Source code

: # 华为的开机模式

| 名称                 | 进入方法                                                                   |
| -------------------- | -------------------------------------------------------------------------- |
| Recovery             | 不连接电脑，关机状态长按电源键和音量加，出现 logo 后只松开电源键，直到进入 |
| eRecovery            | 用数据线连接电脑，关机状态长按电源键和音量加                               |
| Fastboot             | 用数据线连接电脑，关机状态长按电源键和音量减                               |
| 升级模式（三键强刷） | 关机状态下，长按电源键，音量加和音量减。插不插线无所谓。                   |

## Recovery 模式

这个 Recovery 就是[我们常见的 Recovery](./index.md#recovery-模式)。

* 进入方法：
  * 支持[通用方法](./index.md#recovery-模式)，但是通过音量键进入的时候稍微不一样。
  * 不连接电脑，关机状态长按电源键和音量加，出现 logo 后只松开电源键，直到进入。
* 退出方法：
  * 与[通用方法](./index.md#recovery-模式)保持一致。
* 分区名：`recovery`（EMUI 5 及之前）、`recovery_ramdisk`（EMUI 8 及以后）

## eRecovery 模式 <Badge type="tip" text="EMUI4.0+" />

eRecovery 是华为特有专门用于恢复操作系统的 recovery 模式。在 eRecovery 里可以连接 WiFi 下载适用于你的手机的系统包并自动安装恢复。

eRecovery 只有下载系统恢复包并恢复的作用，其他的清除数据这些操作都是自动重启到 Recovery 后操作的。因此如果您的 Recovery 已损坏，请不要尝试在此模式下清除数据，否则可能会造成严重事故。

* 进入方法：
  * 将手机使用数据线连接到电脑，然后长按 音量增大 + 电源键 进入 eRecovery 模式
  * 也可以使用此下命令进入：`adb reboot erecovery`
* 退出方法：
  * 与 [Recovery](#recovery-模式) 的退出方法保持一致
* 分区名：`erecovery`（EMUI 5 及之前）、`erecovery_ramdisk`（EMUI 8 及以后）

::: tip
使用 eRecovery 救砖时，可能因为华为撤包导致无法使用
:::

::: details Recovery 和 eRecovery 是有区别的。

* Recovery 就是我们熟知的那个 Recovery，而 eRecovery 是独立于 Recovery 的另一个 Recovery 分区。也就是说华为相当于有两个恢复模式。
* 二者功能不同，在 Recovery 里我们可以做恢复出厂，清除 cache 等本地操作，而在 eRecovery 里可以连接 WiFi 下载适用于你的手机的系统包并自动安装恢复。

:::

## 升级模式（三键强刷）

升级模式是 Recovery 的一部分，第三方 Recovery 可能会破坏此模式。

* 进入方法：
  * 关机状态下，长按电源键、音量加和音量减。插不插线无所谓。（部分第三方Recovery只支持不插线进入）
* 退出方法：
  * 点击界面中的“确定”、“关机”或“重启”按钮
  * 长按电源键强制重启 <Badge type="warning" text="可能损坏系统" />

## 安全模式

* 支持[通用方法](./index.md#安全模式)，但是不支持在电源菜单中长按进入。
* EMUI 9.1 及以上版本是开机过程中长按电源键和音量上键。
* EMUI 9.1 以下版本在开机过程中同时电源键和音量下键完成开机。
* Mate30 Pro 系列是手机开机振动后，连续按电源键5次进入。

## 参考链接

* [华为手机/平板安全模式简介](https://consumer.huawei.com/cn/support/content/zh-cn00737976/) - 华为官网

● ● ● ● ●

PROBLEM DESCRIPTION:
Copy all the lines from the data above that hold the word "插不插线无所谓".

REPLY TO THE EXERCISE:
| 升级模式（三键强刷） | 关机状态下，长按电源键，音量加和音量减。插不插线无所谓。                   |
  * 关机状态下，长按电源键、音量加和音量减。插不插线无所谓。（部分第三方Recovery只支持不插线进入）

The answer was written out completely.